Dataset items:
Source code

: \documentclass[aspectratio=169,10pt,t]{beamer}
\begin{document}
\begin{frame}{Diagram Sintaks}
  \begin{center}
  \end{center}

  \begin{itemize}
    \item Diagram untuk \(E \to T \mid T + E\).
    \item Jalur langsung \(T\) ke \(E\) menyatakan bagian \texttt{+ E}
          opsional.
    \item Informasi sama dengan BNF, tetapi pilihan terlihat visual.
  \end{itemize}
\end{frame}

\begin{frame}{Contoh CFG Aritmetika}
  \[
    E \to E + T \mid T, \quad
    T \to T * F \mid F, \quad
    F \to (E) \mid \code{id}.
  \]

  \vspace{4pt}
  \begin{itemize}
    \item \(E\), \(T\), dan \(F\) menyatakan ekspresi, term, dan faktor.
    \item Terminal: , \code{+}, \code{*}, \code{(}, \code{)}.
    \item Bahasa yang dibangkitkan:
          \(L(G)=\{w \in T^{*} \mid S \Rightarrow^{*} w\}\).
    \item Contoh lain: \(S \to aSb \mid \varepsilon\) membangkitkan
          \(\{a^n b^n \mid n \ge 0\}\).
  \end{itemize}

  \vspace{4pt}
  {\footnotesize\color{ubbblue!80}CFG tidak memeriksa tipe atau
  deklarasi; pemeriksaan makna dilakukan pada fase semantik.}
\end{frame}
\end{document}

==

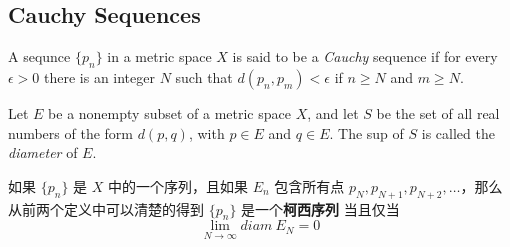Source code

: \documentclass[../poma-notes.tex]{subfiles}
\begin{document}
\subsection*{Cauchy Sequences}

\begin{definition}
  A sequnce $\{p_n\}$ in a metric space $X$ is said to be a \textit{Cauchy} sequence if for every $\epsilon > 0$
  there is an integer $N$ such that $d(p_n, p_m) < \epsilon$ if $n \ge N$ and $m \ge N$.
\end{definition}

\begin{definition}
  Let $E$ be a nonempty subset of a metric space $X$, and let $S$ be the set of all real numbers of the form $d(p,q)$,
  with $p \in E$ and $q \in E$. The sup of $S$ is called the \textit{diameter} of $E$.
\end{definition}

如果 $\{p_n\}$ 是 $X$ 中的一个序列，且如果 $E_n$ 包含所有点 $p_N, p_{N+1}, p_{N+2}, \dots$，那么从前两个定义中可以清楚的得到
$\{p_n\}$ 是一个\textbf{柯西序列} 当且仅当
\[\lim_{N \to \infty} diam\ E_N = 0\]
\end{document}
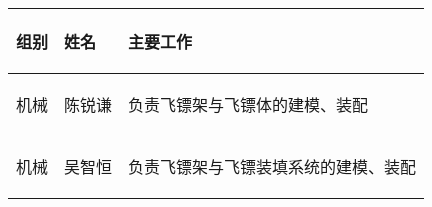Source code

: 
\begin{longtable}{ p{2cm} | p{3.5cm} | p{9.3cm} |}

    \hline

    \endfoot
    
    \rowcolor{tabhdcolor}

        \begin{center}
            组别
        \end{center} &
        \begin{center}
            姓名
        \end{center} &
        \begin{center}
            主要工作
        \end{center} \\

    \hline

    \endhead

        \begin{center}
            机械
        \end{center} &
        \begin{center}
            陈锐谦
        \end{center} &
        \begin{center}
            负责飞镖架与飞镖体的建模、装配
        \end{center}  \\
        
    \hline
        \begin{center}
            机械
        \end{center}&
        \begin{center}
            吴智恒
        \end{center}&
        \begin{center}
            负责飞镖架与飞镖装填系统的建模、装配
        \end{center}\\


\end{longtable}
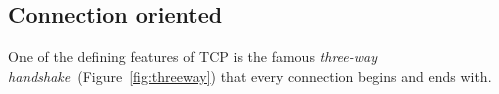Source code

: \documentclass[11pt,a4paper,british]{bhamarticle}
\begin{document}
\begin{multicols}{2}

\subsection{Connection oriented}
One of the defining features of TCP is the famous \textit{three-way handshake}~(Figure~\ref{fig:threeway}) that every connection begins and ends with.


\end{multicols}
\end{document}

Work task: The answer is the run of lines above from the line containing "T \mid T + E\)." through the line containing "term, dan faktor.", copied exactly and alone.

Output:
    \item Diagram untuk \(E \to T \mid T + E\).
    \item Jalur langsung \(T\) ke \(E\) menyatakan bagian \texttt{+ E}
          opsional.
    \item Informasi sama dengan BNF, tetapi pilihan terlihat visual.
  \end{itemize}
\end{frame}

\begin{frame}{Contoh CFG Aritmetika}
  \[
    E \to E + T \mid T, \quad
    T \to T * F \mid F, \quad
    F \to (E) \mid \code{id}.
  \]

  \vspace{4pt}
  \begin{itemize}
    \item \(E\), \(T\), dan \(F\) menyatakan ekspresi, term, dan faktor.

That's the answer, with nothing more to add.